Trying to simplify.
I forgot to put -Compass bearing at the top, oh well!
Surely it is an easy matter to find latitude and longitude?
Woodhenge -Latitude: 51.189413N Longitude: 1.786029W
The Sanctuary -Latitude: 51.410002N Longitude: 1.83173W
Linear and cyclic refer to time.
Linear time is the arrow of time, moving ever onwards. All solid object in a location for longer than one year or more, are recorded.
Cyclic time refers to objects that reappear at the same point in the earth's rotation: the annual position of the sun, the 19. something moon cycle as seen from earth.
Ephemeral refers to objects just blowing through...myself included.
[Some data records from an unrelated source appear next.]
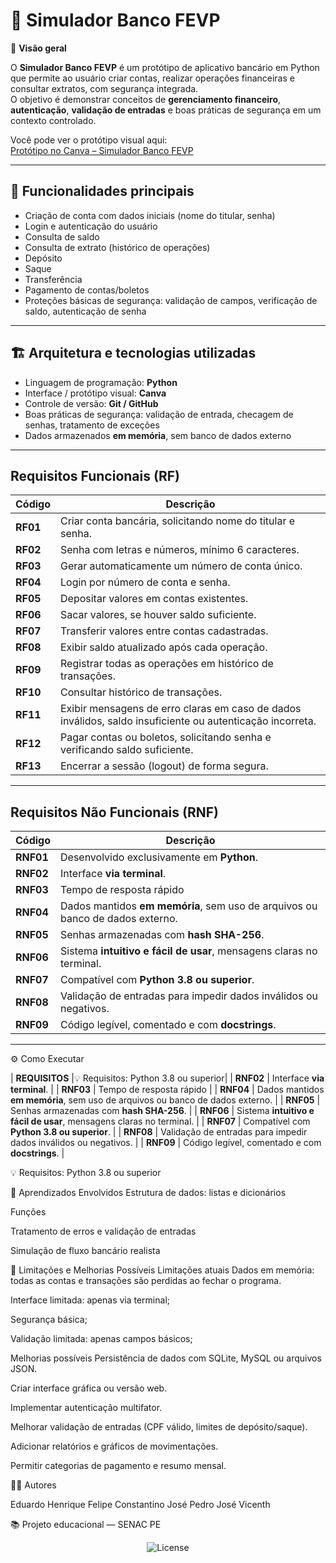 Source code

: # 🏦 Simulador Banco FEVP

📖 **Visão geral** 
 
O **Simulador Banco FEVP** é um protótipo de aplicativo bancário em Python que permite ao usuário criar contas, realizar operações financeiras e consultar extratos, com segurança integrada.  
O objetivo é demonstrar conceitos de **gerenciamento financeiro**, **autenticação**, **validação de entradas** e boas práticas de segurança em um contexto controlado.

Você pode ver o protótipo visual aqui:  
[Protótipo no Canva – Simulador Banco FEVP](https://facsenacpe-tech.my.canva.site/banco-fevp4)

---

## 🔐 Funcionalidades principais

- Criação de conta com dados iniciais (nome do titular, senha)  
- Login e autenticação do usuário  
- Consulta de saldo  
- Consulta de extrato (histórico de operações)  
- Depósito  
- Saque  
- Transferência  
- Pagamento de contas/boletos 
- Proteções básicas de segurança: validação de campos, verificação de saldo, autenticação de senha

---

## 🏗️ Arquitetura e tecnologias utilizadas

- Linguagem de programação: **Python**  
- Interface / protótipo visual: **Canva**  
- Controle de versão: **Git / GitHub**  
- Boas práticas de segurança: validação de entrada, checagem de senhas, tratamento de exceções  
- Dados armazenados **em memória**, sem banco de dados externo  

---

## Requisitos Funcionais (RF)

| Código | Descrição |
|--------|------------|
| **RF01** | Criar conta bancária, solicitando nome do titular e senha. |
| **RF02** | Senha com letras e números, mínimo 6 caracteres. |
| **RF03** | Gerar automaticamente um número de conta único. |
| **RF04** | Login por número de conta e senha. |
| **RF05** | Depositar valores em contas existentes. |
| **RF06** | Sacar valores, se houver saldo suficiente. |
| **RF07** | Transferir valores entre contas cadastradas. |
| **RF08** | Exibir saldo atualizado após cada operação. |
| **RF09** | Registrar todas as operações em histórico de transações. |
| **RF10** | Consultar histórico de transações. |
| **RF11** | Exibir mensagens de erro claras em caso de dados inválidos, saldo insuficiente ou autenticação incorreta. |
| **RF12** | Pagar contas ou boletos, solicitando senha e verificando saldo suficiente. |
| **RF13** | Encerrar a sessão (logout) de forma segura. |

---

## Requisitos Não Funcionais (RNF)

| Código | Descrição |
|--------|------------|
| **RNF01** | Desenvolvido exclusivamente em **Python**. |
| **RNF02** | Interface **via terminal**. |
| **RNF03** | Tempo de resposta rápido |
| **RNF04** | Dados mantidos **em memória**, sem uso de arquivos ou banco de dados externo. |
| **RNF05** | Senhas armazenadas com **hash SHA-256**. |
| **RNF06** | Sistema **intuitivo e fácil de usar**, mensagens claras no terminal. |
| **RNF07** | Compatível com **Python 3.8 ou superior**. |
| **RNF08** | Validação de entradas para impedir dados inválidos ou negativos. |
| **RNF09** | Código legível, comentado e com **docstrings**. |

---

⚙️ Como Executar

| **REQUISITOS** |💡 Requisitos: Python 3.8 ou superior|
| **RNF02** | Interface **via terminal**. |
| **RNF03** | Tempo de resposta rápido |
| **RNF04** | Dados mantidos **em memória**, sem uso de arquivos ou banco de dados externo. |
| **RNF05** | Senhas armazenadas com **hash SHA-256**. |
| **RNF06** | Sistema **intuitivo e fácil de usar**, mensagens claras no terminal. |
| **RNF07** | Compatível com **Python 3.8 ou superior**. |
| **RNF08** | Validação de entradas para impedir dados inválidos ou negativos. |
| **RNF09** | Código legível, comentado e com **docstrings**. |





💡 Requisitos: Python 3.8 ou superior

🧠 Aprendizados Envolvidos
Estrutura de dados: listas e dicionários

Funções

Tratamento de erros e validação de entradas

Simulação de fluxo bancário realista

🚀 Limitações e Melhorias Possíveis
Limitações atuais
Dados em memória: todas as contas e transações são perdidas ao fechar o programa.

Interface limitada: apenas via terminal;

Segurança básica;

Validação limitada: apenas campos básicos;

Melhorias possíveis
Persistência de dados com SQLite, MySQL ou arquivos JSON.

Criar interface gráfica ou versão web.

Implementar autenticação multifator.

Melhorar validação de entradas (CPF válido, limites de depósito/saque).

Adicionar relatórios e gráficos de movimentações.

Permitir categorias de pagamento e resumo mensal.

👨‍💻 Autores

Eduardo Henrique 
Felipe Constantino
José Pedro
José Vicenth

📚 Projeto educacional — SENAC PE
<p align="center">
  <img alt="License" src="https://img.shields.io/static/v1?label=license&message=MIT&color=49AA26&labelColor=000000">
</p>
Dislocations are objects from a site that are dislocated; placed elsewhere (usually a museum).
Virtual objects are 'noclip', cannot be directly handled, they can be recorded only through the intermediary of a device: sound and light by video, light meter or camera, and microphone.
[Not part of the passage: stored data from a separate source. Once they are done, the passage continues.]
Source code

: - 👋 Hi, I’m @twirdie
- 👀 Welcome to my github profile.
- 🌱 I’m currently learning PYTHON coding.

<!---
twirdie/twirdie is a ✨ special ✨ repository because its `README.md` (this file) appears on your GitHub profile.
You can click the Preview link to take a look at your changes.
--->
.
Temperature is both real and subjective, a thermometer and how a place feels.
Questions arise: how does one measure gravity?
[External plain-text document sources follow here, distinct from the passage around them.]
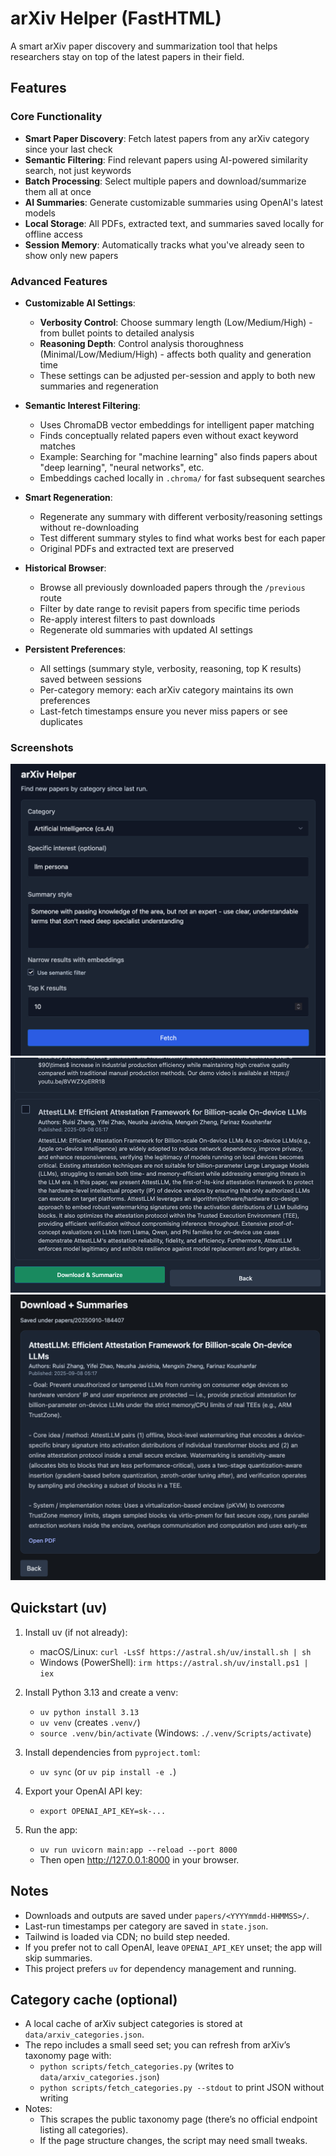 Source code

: arXiv Helper (FastHTML)
=======================

A smart arXiv paper discovery and summarization tool that helps researchers stay on top of the latest papers in their field.

## Features

### Core Functionality

- **Smart Paper Discovery**: Fetch latest papers from any arXiv category since your last check
- **Semantic Filtering**: Find relevant papers using AI-powered similarity search, not just keywords
- **Batch Processing**: Select multiple papers and download/summarize them all at once
- **AI Summaries**: Generate customizable summaries using OpenAI's latest models
- **Local Storage**: All PDFs, extracted text, and summaries saved locally for offline access
- **Session Memory**: Automatically tracks what you've already seen to show only new papers

### Advanced Features

- **Customizable AI Settings**:
  - **Verbosity Control**: Choose summary length (Low/Medium/High) - from bullet points to detailed analysis
  - **Reasoning Depth**: Control analysis thoroughness (Minimal/Low/Medium/High) - affects both quality and generation time
  - These settings can be adjusted per-session and apply to both new summaries and regeneration

- **Semantic Interest Filtering**:
  - Uses ChromaDB vector embeddings for intelligent paper matching
  - Finds conceptually related papers even without exact keyword matches
  - Example: Searching for "machine learning" also finds papers about "deep learning", "neural networks", etc.
  - Embeddings cached locally in `.chroma/` for fast subsequent searches

- **Smart Regeneration**:
  - Regenerate any summary with different verbosity/reasoning settings without re-downloading
  - Test different summary styles to find what works best for each paper
  - Original PDFs and extracted text are preserved

- **Historical Browser**:
  - Browse all previously downloaded papers through the `/previous` route
  - Filter by date range to revisit papers from specific time periods
  - Re-apply interest filters to past downloads
  - Regenerate old summaries with updated AI settings

- **Persistent Preferences**:
  - All settings (summary style, verbosity, reasoning, top K results) saved between sessions
  - Per-category memory: each arXiv category maintains its own preferences
  - Last-fetch timestamps ensure you never miss papers or see duplicates

### Screenshots

![Home page](screenshots/arxiv_1.png)
![Paper page](screenshots/arxiv_2.png)
![Summary page](screenshots/arxiv_3.png)

Quickstart (uv)
---------------

1) Install uv (if not already):

   - macOS/Linux: `curl -LsSf https://astral.sh/uv/install.sh | sh`
   - Windows (PowerShell): `irm https://astral.sh/uv/install.ps1 | iex`

2) Install Python 3.13 and create a venv:

   - `uv python install 3.13`
   - `uv venv`  (creates `.venv/`)
   - `source .venv/bin/activate` (Windows: `./.venv/Scripts/activate`)

3) Install dependencies from `pyproject.toml`:

   - `uv sync`  (or `uv pip install -e .`)

4) Export your OpenAI API key:

   - `export OPENAI_API_KEY=sk-...`

5) Run the app:

   - `uv run uvicorn main:app --reload --port 8000`
   - Then open http://127.0.0.1:8000 in your browser.

Notes
-----

- Downloads and outputs are saved under `papers/<YYYYmmdd-HHMMSS>/`.
- Last-run timestamps per category are saved in `state.json`.
- Tailwind is loaded via CDN; no build step needed.
- If you prefer not to call OpenAI, leave `OPENAI_API_KEY` unset; the app will skip summaries.
- This project prefers `uv` for dependency management and running.

Category cache (optional)
-------------------------

- A local cache of arXiv subject categories is stored at `data/arxiv_categories.json`.
- The repo includes a small seed set; you can refresh from arXiv’s taxonomy page with:
  - `python scripts/fetch_categories.py` (writes to `data/arxiv_categories.json`)
  - `python scripts/fetch_categories.py --stdout` to print JSON without writing
- Notes:
  - This scrapes the public taxonomy page (there’s no official endpoint listing all categories).
  - If the page structure changes, the script may need small tweaks.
And what exactly is it that deflects dowsing rods?
Gravity in its true, scientific sense can be measured with a pendulum: here is how to do it: [LINK]. This is not a terribly practical thing to do, all I need is a pendulum made from washers, a ring stand, string, a spring clamp, 2 small pieces of wood, and a protractor.But it is interesting that it is considered fairly accurate!
I am guessing but perhaps we are more sensitive to gravity, and the sensations of underlying fault lines, cracks and anomalous densities than we know?
But magnetism is weird, I'd never asked myself before just why exactly North is North; I supposed that it was all to do with the iron core of the earth.
But now I'm not so sure.
About anything, really!
Compared to magnetism and gravity, the subject of ghosts is easy-peasy. Ghosts are experienced and not measured. Ghosts are anomalous phenomenon. I'm happy to leave it at that!
Finally, theory. Theory provides numerous narratives through which information is subdivided, filtered and perceived. The best thing is, theory is plural; there is never just one theory per place.
So, Easter -when Christ followed Adonis, followed Tammuz, followed Damuzi...Persephone's brother, Persephone's husband...is just about the right time to finish The Bronze Age part of this investigation. But only if I don't think too much about it!
The Cambridge Ritualists simplified matters by considering there to be just one god of vegetation:
The oldest version of this myth is "The Descent of Inanna" in which the Goddess 'turns her ear to the great below' and is killed by her sister, Ereshkigal. Inanna escapes, but only because her husband takes her place. As Inanna mourns for her husband and crops begin to die, her brother's sister offers to take his place in the underworld for half the year: Gehtinanna is Lady of the Vine.
Damuzi is the spring offering, whilst Geshtinanna dies in the autumn...
But I have a family and commitments and time is passing plus the Iron Age is calling me. I've been stuck with Woodhenge and The Sanctuary for quite a while, time to finish that section tomorrow.